Records from a data source »
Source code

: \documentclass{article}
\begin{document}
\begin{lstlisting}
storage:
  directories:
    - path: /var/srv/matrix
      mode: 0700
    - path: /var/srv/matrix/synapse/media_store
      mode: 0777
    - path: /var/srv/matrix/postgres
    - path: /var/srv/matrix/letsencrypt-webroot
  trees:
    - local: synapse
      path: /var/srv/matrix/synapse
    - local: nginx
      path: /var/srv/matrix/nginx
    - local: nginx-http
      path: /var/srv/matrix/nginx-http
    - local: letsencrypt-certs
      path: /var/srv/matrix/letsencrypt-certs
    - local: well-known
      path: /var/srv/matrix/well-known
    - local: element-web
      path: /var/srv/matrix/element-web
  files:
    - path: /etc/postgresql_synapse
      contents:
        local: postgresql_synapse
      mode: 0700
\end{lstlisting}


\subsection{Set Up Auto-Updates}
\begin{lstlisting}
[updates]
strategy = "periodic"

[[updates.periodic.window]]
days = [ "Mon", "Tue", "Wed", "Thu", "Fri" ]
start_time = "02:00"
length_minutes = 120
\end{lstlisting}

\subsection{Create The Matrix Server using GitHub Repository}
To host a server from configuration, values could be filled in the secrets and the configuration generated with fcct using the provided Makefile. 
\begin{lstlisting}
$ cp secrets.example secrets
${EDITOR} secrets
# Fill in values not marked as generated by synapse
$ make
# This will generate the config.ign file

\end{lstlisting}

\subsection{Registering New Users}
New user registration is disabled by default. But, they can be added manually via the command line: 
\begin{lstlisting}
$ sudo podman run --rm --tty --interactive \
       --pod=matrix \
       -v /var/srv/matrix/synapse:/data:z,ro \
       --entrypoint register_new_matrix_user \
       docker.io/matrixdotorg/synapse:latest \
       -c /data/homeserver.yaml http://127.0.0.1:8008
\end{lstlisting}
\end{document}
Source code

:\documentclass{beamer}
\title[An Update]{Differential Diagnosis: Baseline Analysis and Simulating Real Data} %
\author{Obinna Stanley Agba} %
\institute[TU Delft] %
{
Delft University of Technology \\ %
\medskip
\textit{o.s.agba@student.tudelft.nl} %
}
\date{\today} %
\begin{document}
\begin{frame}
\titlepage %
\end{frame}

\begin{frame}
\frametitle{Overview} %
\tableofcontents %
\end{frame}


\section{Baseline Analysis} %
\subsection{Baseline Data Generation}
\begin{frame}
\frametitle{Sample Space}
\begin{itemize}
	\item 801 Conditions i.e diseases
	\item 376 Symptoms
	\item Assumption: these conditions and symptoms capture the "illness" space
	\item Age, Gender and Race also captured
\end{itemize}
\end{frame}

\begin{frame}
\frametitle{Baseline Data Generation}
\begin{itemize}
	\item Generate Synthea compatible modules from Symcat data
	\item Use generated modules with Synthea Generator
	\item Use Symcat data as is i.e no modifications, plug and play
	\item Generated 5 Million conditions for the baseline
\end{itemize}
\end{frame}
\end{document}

Work required » Say, as a single number, how many lines of the records hold the word "path".

Answer below » 11